* Problem description: Somewhere below are a line with "##### Development Requirements" and a later line with "### Project Signup and Project ID". Output exactly those lines and all lines between them.

Plain-text document sources
##########

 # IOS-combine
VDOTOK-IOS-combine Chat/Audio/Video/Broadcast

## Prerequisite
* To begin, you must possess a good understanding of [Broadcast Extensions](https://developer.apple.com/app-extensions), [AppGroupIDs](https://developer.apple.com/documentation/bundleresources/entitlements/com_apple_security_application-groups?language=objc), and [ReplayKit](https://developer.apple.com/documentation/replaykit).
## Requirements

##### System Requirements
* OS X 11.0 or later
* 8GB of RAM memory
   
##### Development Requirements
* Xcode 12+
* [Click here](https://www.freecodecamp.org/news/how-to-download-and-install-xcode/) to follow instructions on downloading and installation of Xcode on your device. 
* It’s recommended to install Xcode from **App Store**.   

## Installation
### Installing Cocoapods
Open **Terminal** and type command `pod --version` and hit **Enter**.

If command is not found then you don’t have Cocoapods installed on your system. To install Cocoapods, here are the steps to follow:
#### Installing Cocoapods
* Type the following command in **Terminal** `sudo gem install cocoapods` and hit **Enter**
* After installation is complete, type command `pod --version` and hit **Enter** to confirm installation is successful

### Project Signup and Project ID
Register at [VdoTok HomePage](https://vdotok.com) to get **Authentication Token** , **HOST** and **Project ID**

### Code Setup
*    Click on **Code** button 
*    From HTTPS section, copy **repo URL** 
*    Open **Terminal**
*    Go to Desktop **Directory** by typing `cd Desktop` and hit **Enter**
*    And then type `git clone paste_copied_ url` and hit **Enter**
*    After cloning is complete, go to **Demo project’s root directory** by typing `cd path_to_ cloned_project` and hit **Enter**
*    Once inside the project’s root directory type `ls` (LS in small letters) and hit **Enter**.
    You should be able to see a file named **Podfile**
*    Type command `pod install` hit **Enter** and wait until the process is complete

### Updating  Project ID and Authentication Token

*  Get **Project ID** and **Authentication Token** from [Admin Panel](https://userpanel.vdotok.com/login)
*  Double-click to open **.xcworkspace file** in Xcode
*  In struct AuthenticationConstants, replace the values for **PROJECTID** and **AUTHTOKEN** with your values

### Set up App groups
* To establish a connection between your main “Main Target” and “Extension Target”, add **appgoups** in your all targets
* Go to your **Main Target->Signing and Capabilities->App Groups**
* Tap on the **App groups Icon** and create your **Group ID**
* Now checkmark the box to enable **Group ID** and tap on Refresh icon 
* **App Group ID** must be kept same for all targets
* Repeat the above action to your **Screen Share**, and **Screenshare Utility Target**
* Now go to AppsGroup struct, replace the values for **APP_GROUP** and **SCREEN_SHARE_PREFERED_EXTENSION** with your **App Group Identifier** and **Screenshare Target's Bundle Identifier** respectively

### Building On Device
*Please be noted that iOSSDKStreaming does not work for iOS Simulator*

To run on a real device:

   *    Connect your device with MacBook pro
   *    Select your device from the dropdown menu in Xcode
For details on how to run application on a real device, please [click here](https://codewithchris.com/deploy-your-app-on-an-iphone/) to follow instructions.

##########

* Output below:
##### Development Requirements
* Xcode 12+
* [Click here](https://www.freecodecamp.org/news/how-to-download-and-install-xcode/) to follow instructions on downloading and installation of Xcode on your device. 
* It’s recommended to install Xcode from **App Store**.   

## Installation
### Installing Cocoapods
Open **Terminal** and type command `pod --version` and hit **Enter**.

If command is not found then you don’t have Cocoapods installed on your system. To install Cocoapods, here are the steps to follow:
#### Installing Cocoapods
* Type the following command in **Terminal** `sudo gem install cocoapods` and hit **Enter**
* After installation is complete, type command `pod --version` and hit **Enter** to confirm installation is successful

### Project Signup and Project ID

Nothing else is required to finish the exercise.